Il caso di Lidia Vivoli: lo Stato tutela davvero le donne vittime di violenza?

In Italia, secondo le stime, ogni 72 ore una donna muore uccisa da un uomo. I dati sono allarmanti, e nonostante l’approvazione di leggi e normative specifiche i casi di femminicidio non accennano a diminuire.

“Denunciate”, si sentono ripetere le donne alle prese con uomini violenti. Ma siamo certi che la segnalazione alle autorità giudiziarie di reati-spia quali maltrattamenti, stalking e violenze di vario tipo, metta al riparo le donne dai loro aguzzini? Purtroppo la realtà è un’altra e il caso di Lidia Vivoli induce a riflettere.

Lidia, palermitana, è sopravvissuta a un tentato omicidio nel 2012. Il suo compagno, durante una notte come tante al suo fianco, in un raptus di gelosia ha provato ad ucciderla, aggredendola in maniera brutale con una padella di ghisa, pugnalandola con un paio di forbici e tentando di soffocarla con i fili elettrici. L’ha abbandonata in una pozza di sangue, ma lei è sopravvissuta e ha cominciato una lunga battaglia per assicurare alla giustizia il suo ex-compagno. Quest’ultimo è stato in carcere per 5 mesi, e non appena rimesso in libertà ha tramutato la sua ossessione per la “donna amata” in vero e proprio stalking. Lidia ha nuovamente denunciato il suo persecutore, che è stato condannato in via definitiva a 5 anni e che oggi, dopo aver scontato la sua pena, si trova in custodia cautelare in attesa di un nuovo processo in cui Lidia dovrà ancora essere ascoltata, interrogata e giudicata.

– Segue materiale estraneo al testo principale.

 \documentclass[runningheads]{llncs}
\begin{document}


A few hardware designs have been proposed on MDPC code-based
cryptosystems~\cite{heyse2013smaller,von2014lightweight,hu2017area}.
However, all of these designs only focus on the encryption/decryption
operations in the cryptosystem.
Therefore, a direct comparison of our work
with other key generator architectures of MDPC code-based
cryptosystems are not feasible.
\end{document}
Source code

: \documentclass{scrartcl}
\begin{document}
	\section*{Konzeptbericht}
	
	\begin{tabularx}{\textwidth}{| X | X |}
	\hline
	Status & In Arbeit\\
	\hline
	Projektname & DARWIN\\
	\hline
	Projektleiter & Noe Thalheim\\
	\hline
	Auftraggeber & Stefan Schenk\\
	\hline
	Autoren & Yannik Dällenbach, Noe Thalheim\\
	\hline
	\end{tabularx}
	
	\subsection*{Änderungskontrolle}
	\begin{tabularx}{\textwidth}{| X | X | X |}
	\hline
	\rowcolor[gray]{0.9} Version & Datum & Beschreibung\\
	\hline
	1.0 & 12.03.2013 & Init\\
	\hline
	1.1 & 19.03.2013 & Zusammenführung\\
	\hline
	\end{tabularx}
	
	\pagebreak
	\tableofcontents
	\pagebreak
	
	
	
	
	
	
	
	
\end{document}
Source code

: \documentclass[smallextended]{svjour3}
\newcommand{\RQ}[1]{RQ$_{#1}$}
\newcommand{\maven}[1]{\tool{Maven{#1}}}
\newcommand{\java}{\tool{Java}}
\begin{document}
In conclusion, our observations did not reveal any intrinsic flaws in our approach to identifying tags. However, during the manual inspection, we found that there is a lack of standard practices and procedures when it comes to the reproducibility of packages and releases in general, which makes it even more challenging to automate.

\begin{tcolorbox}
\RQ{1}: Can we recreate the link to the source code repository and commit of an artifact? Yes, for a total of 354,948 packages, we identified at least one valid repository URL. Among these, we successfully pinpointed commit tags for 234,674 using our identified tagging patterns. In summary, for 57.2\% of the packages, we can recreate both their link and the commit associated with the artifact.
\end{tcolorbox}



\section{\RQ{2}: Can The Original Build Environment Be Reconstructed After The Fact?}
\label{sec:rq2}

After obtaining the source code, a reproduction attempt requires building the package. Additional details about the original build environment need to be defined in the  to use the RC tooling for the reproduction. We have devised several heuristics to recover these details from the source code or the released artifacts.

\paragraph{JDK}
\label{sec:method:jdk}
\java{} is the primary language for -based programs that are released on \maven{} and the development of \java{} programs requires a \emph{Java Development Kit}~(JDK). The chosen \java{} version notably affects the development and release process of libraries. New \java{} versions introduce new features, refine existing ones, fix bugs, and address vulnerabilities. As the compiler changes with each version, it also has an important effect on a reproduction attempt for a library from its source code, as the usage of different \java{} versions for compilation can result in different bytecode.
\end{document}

Il suo ex compagno ha promesso di ucciderla e adesso che Lidia è riuscita a rifarsi una vita con un altro uomo ed è madre di due gemelli, sulla sua quotidianità grava l’ombra del suo aguzzino.

In una recente intervista alla Vita in Direttaha detto: «noi diventiamo oggetti nelle mani di queste persone. Non vivi più, hai il terrore di qualsiasi cosa (…) passano troppi anni prima del processo, loro sono liberi di minacciarci e ucciderci. Bisogna tutelare le vittime, non giudicarle o vessarle. Non è mai colpa della donna. Io ho paura di tutto, perché vivo in una società che colpevolizza la vittima».

Denunciare i casi di violenza è un passo importantissimo, e persino Lidia Vivoli ha lanciato una petizione su change.orgper chiedere l’allungamento dei tempi per segnalare casi di maltrattamenti, pensando a tutte quelle donne che per timore o vergogna lasciano trascorrere mesi prima di trovare il coraggio di uscire allo scoperto.

Ma denunciare non è abbastanza e lo Stato si rende complice, con la sua scarsa incisività legislativa, dei femminicidi che affollano le pagine dei nostri giornali. Massima protezione ai pentiti di mafia e scarsa tutela per le donne vittime di violenza: bisognerebbe riflettere di più su questa dura realtà.